There are a lot of text games already being forgotten, despite the fact that they're available from our lovable IF archive and all of its incorrigibly wacky mirrors. I mean, who plays gems like Cosmoserve these days? Not many, I'd think, and for every Cosmoserve, there's a dozen games that never made any sort of impact on the IF community in any way. These games are snapshots in time. We play them, and we marvel at how far IF has come or note what the games did right or how they failed. Sometimes, with games like Jason Clayton White's House of the Stalker, we can't help but wonder, what was the author smoking?

It's rare that I include game text in a review (okay, I've just never done it before), but with this game, I feel that I must:

Attic

You are in your attic, scared out of your wits. The killer may be down there waiting for you, or he may not know you're there at all. Then there's always the chance that it was your cat rustling on the kitchen table or something, in which case you would laugh and slap up the kitty a bit. There is something about this situation, though, that sets your heart racing.

Of course, death looms around every corner, but it's not always at the hands of a homicidal maniac with the fear-inspiring name of "Keith Alfonzo." Sometimes it's in the form of a bowling ball to the head when one foolishly opens up a closet door, releasing piles of junk.
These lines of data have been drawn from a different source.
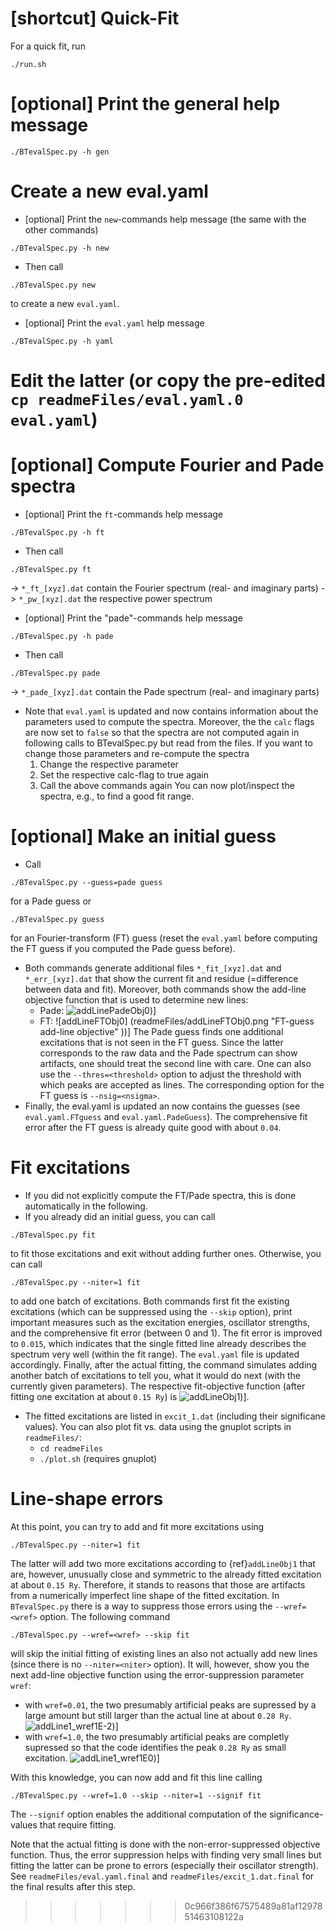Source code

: # [shortcut] Quick-Fit

For a quick fit, run
```
./run.sh
```

# [optional] Print the general help message

```
./BTevalSpec.py -h gen
```

# Create a new eval.yaml

- [optional] Print the `new`-commands help message (the same with the other commands)
```
./BTevalSpec.py -h new
```
- Then call
```
./BTevalSpec.py new
```
to create a new `eval.yaml`.
- [optional] Print the `eval.yaml` help message
```
./BTevalSpec.py -h yaml
```

# Edit the latter (or copy the pre-edited `cp readmeFiles/eval.yaml.0 eval.yaml`)

# [optional] Compute Fourier and Pade spectra

- [optional] Print the `ft`-commands help message
```
./BTevalSpec.py -h ft
```
- Then call
```
./BTevalSpec.py ft
```
  -> `*_ft_[xyz].dat` contain the Fourier spectrum (real- and imaginary parts)
  -> `*_pw_[xyz].dat` the respective power spectrum
- [optional] Print the "pade"-commands help message
```
./BTevalSpec.py -h pade
```
- Then call
```
./BTevalSpec.py pade
```
  -> `*_pade_[xyz].dat` contain the Pade spectrum (real- and imaginary parts)
- Note that `eval.yaml` is updated and now contains information about the parameters used to compute the spectra.
Moreover, the the `calc` flags are now set to `false` so that the spectra are not computed again in following calls to BTevalSpec.py but read from the files.
If you want to change those parameters and re-compute the spectra
  1. Change the respective parameter
  2. Set the respective calc-flag to true again
  3. Call the above commands again
You can now plot/inspect the spectra, e.g., to find a good fit range.

# [optional] Make an initial guess
  
- Call
```
./BTevalSpec.py --guess=pade guess
```
  for a Pade guess or
```
./BTevalSpec.py guess
```
  for an Fourier-transform (FT) guess (reset the `eval.yaml` before computing the FT guess if you computed the Pade guess before).
- Both commands generate additional files `*_fit_[xyz].dat` and `*_err_[xyz].dat` that show the current fit and residue (=difference between data and fit).
  Moreover, both commands show the add-line objective function that is used to determine new lines:
  - Pade: ![addLinePadeObj0](readmeFiles/addLinePadeObj0.png "Pade-guess add-line objective"))]
  - FT:   ![addLineFTObj0]  (readmeFiles/addLineFTObj0.png   "FT-guess add-line objective"  ))]
  The Pade guess finds one additional excitations that is not seen in the FT guess.
  Since the latter corresponds to the raw data and the Pade spectrum can show artifacts, one should treat the second line with care.
  One can also use the `--thres=<threshold>` option to adjust the threshold with which peaks are accepted as lines.
  The corresponding option for the FT guess is `--nsig=<nsigma>`.
- Finally, the eval.yaml is updated an now contains the guesses (see `eval.yaml.FTguess` and `eval.yaml.PadeGuess`).
  The comprehensive fit error after the FT guess is already quite good with about `0.04`.

# Fit excitations

- If you did not explicitly compute the FT/Pade spectra, this is done automatically in the following.
- If you already did an initial guess, you can call
```
./BTevalSpec.py fit
```
  to fit those excitations and exit without adding further ones.
  Otherwise, you can call
```
./BTevalSpec.py --niter=1 fit
```
  to add one batch of excitations.
  Both commands first fit the existing excitations (which can be suppressed using the `--skip` option), print important measures such as the excitation energies, oscillator strengths, and the comprehensive fit error (between 0 and 1).
  The fit error is improved to `0.015`, which indicates that the single fitted line already describes the spectrum very well (within the fit range).
  The `eval.yaml` file is updated accordingly.
  Finally, after the actual fitting, the command simulates adding another batch of excitations to tell you, what it would do next (with the currently given parameters).
  The respective fit-objective function (after fitting one excitation at about `0.15 Ry`) is ![addLineObj1](readmeFiles/addLineObj1.png   "Add-line objective after the first fit"  ))].
- The fitted excitations are listed in `excit_1.dat` (including their significane values).
  You can also plot fit vs. data using the gnuplot scripts in `readmeFiles/`:
  - `cd readmeFiles`
  - `./plot.sh` (requires gnuplot)

# Line-shape errors

At this point, you can try to add and fit more excitations using
```
./BTevalSpec.py --niter=1 fit
```
The latter will add two more excitations according to {ref}`addLineObj1` that are, however, unusually close and symmetric to the already fitted excitation at about `0.15 Ry`.
Therefore, it stands to reasons that those are artifacts from a numerically imperfect line shape of the fitted excitation.
In `BTevalSpec.py` there is a way to suppress those errors using the `--wref=<wref>` option.
The following command
```
./BTevalSpec.py --wref=<wref> --skip fit
```
will skip the initial fitting of existing lines an also not actually add new lines (since there is no `--niter=<niter>` option).
It will, however, show you the next add-line objective function using the error-suppression parameter `wref`:
- with `wref=0.01`, the two presumably artificial peaks are supressed by a large amount but still larger than the actual line at about `0.28 Ry`.
  ![addLine1_wref1E-2](readmeFiles/addLineObj1_wref1E-2.png "Add-line objective after first fit with wref=0.01"))]
- with `wref=1.0`, the two presumably artificial peaks are completly supressed so that the code identifies the peak `0.28 Ry` as small excitation. 
  ![addLine1_wref1E0](readmeFiles/addLineObj1_wref1E0.png "Add-line objective after first fit with wref=1.0"))]

With this knowledge, you can now add and fit this line calling
```
./BTevalSpec.py --wref=1.0 --skip --niter=1 --signif fit
```
The `--signif` option enables the additional computation of the significance-values that require fitting.

Note that the actual fitting is done with the non-error-suppressed objective function. Thus, the error suppression helps with finding very small lines but fitting the latter can be prone to errors (especially their oscillator strength).
See `readmeFiles/eval.yaml.final` and `readmeFiles/excit_1.dat.final` for the final results after this step.
>>>>>>> 0c966f386f67575489a81af1297851463108122a
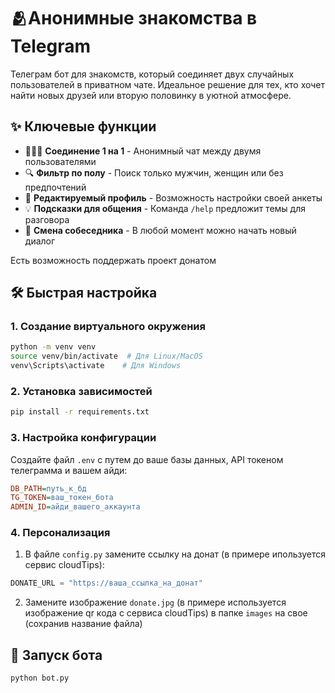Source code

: # 🫂Анонимные знакомства в Telegram

Телеграм бот для знакомств, который соединяет двух случайных пользователей в приватном чате. Идеальное решение для тех, кто хочет найти новых друзей или вторую половинку в уютной атмосфере.

## ✨ Ключевые функции

- 🧑‍🤝‍🧑 **Соединение 1 на 1** - Анонимный чат между двумя пользователями
- 🔍 **Фильтр по полу** - Поиск только мужчин, женщин или без предпочтений
- 📝 **Редактируемый профиль** - Возможность настройки своей анкеты
- 💡 **Подсказки для общения** - Команда `/help` предложит темы для разговора
- 🔄 **Смена собеседника** - В любой момент можно начать новый диалог

Есть возможность поддержать проект донатом

## 🛠 Быстрая настройка

### 1. Создание виртуального окружения
```bash
python -m venv venv
source venv/bin/activate  # Для Linux/MacOS
venv\Scripts\activate    # Для Windows
```

### 2. Установка зависимостей
```bash
pip install -r requirements.txt
```

### 3. Настройка конфигурации
Создайте файл `.env` с путем до ваше базы данных, API токеном телеграмма и вашем айди:
```ini
DB_PATH=путь_к_бд
TG_TOKEN=ваш_токен_бота
ADMIN_ID=айди_вашего_аккаунта
```

### 4. Персонализация
1. В файле `config.py` замените ссылку на донат (в примере ипользуется сервис cloudTips):
```python
DONATE_URL = "https://ваша_ссылка_на_донат"
```

2. Замените изображение `donate.jpg` (в примере используется изображение qr кода с сервиса cloudTips) в папке `images` на свое (сохранив название файла)

## 🚀 Запуск бота
```bash
python bot.py
```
We learn that the PC lives in an empty house (well, except for the cat) with an empty heart, still saddened by the departure of his spouse and kids. Fortunately, he has a mini-disc player that plays "Ride of the Valkyries" deafeningly loud to help him forget his troubles.

When playing horror games, I always expect the killer to jump out in two turns, at which point it's all carefully timed 'guess the verb' head-banging frustration. 'House of the Stalker' only partly succumbs to this. The killer doesn't appear until you go out of your way to find him, almost to the point where you want to grab the PC and say, "dude, what are you freaking out about?" When you do eventually confront the killer, yeah, it becomes a death fest. I'm pretty sure (ok, I admit that I'm writing this review a year or so after I last played the game) that I resorted to a walkthrough or text dump. Of course, the response to >KICK MAN ("Don't go violent on the the killer!") is quite entertaining, but even more interesting is the way that your character disarms and completely pacifies our friend Keith before killing him.

I presume the remaining question is, is the game worth playing? On one hand, the execution leaves something to be desired. The writing is sloppy (although the style cracked me up) and the code, buggy. I actually refrained from including other bits of text because I didn't want to spoil all of its 'jokes', which aren't as numerous as I recalled. Still, as clichéd as games like these are, they carry that spark of inspiration that most 'this is my apartment' and 'treasure quest' games lack, and sometimes that's enough to win a place in your heart.